● Problem to solve:
Exactly as they appear below, repeat the lines from the one with "저장 후 마운트 해제" through the one with "- Macie를 연동함으로써 민감한 정보를 자동 탐지함.", and no others.

:: Entries provided ::

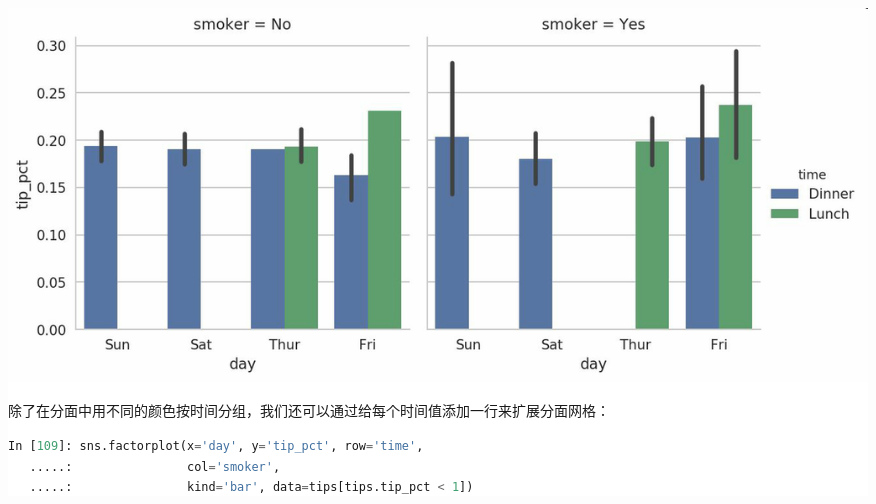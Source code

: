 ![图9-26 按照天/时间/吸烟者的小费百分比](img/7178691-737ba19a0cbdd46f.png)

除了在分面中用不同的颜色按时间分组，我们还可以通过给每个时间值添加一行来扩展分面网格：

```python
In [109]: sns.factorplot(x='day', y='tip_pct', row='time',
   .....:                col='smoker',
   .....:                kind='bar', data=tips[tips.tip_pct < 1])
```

:::
:: Entries provided ::

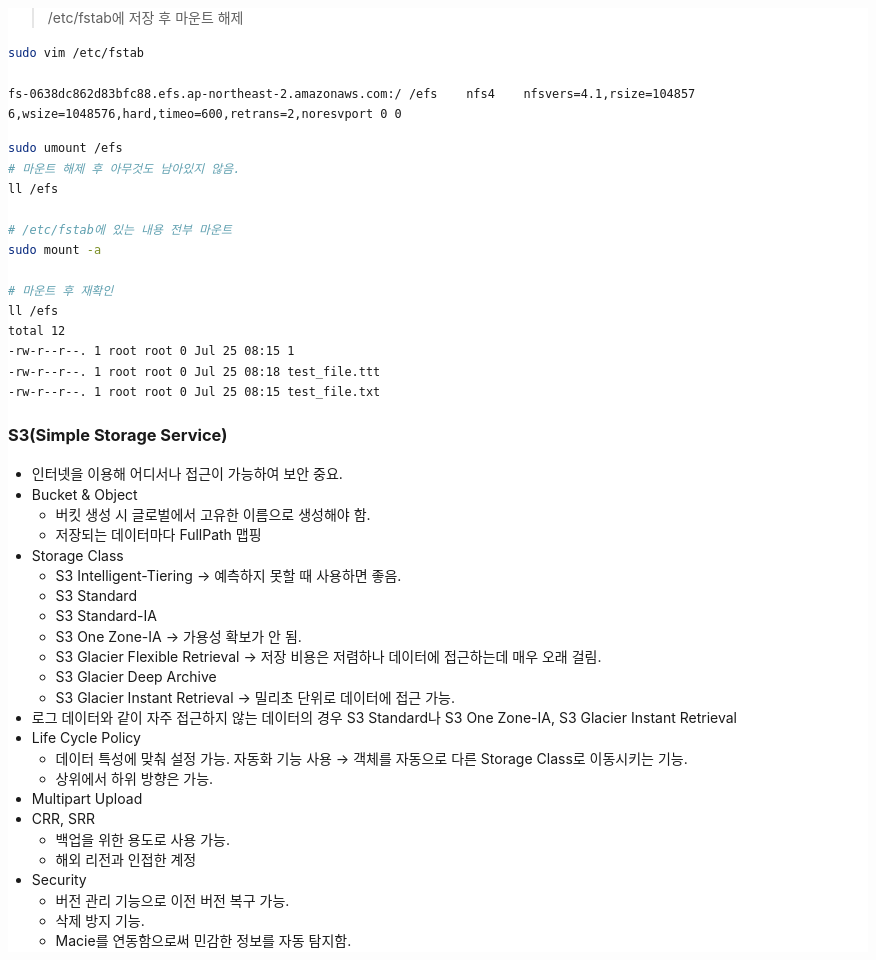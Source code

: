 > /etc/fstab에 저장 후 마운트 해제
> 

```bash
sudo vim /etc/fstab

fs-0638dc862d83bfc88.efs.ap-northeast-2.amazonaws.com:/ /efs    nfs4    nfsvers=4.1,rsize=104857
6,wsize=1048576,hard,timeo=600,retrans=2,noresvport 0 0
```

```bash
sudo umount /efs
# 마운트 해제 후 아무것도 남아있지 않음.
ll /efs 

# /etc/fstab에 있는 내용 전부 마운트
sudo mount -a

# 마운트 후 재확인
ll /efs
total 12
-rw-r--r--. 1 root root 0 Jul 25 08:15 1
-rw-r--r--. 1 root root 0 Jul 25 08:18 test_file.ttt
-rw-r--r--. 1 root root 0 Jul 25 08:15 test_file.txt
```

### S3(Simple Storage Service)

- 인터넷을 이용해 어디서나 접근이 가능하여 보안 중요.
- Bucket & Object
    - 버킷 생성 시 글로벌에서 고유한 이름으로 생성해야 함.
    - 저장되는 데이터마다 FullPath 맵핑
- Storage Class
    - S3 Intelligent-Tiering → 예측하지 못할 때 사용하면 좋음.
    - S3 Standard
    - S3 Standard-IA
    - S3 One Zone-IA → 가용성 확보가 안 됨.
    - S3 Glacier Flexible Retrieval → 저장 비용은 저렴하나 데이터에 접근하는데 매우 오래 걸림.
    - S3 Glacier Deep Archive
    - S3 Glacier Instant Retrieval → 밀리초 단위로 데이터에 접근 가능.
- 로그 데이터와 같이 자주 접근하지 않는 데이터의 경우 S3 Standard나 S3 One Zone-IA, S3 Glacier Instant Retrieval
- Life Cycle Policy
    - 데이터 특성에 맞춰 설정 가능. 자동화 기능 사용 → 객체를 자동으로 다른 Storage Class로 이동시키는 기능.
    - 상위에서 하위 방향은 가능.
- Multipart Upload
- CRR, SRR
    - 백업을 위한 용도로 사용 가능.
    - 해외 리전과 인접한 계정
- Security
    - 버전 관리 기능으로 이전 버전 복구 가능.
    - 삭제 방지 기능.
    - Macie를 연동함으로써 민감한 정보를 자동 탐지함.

:::

● Completed task:
: > /etc/fstab에 저장 후 마운트 해제
> 

```bash
sudo vim /etc/fstab

fs-0638dc862d83bfc88.efs.ap-northeast-2.amazonaws.com:/ /efs    nfs4    nfsvers=4.1,rsize=104857
6,wsize=1048576,hard,timeo=600,retrans=2,noresvport 0 0
```

```bash
sudo umount /efs
# 마운트 해제 후 아무것도 남아있지 않음.
ll /efs 

# /etc/fstab에 있는 내용 전부 마운트
sudo mount -a

# 마운트 후 재확인
ll /efs
total 12
-rw-r--r--. 1 root root 0 Jul 25 08:15 1
-rw-r--r--. 1 root root 0 Jul 25 08:18 test_file.ttt
-rw-r--r--. 1 root root 0 Jul 25 08:15 test_file.txt
```

### S3(Simple Storage Service)

- 인터넷을 이용해 어디서나 접근이 가능하여 보안 중요.
- Bucket & Object
    - 버킷 생성 시 글로벌에서 고유한 이름으로 생성해야 함.
    - 저장되는 데이터마다 FullPath 맵핑
- Storage Class
    - S3 Intelligent-Tiering → 예측하지 못할 때 사용하면 좋음.
    - S3 Standard
    - S3 Standard-IA
    - S3 One Zone-IA → 가용성 확보가 안 됨.
    - S3 Glacier Flexible Retrieval → 저장 비용은 저렴하나 데이터에 접근하는데 매우 오래 걸림.
    - S3 Glacier Deep Archive
    - S3 Glacier Instant Retrieval → 밀리초 단위로 데이터에 접근 가능.
- 로그 데이터와 같이 자주 접근하지 않는 데이터의 경우 S3 Standard나 S3 One Zone-IA, S3 Glacier Instant Retrieval
- Life Cycle Policy
    - 데이터 특성에 맞춰 설정 가능. 자동화 기능 사용 → 객체를 자동으로 다른 Storage Class로 이동시키는 기능.
    - 상위에서 하위 방향은 가능.
- Multipart Upload
- CRR, SRR
    - 백업을 위한 용도로 사용 가능.
    - 해외 리전과 인접한 계정
- Security
    - 버전 관리 기능으로 이전 버전 복구 가능.
    - 삭제 방지 기능.
    - Macie를 연동함으로써 민감한 정보를 자동 탐지함.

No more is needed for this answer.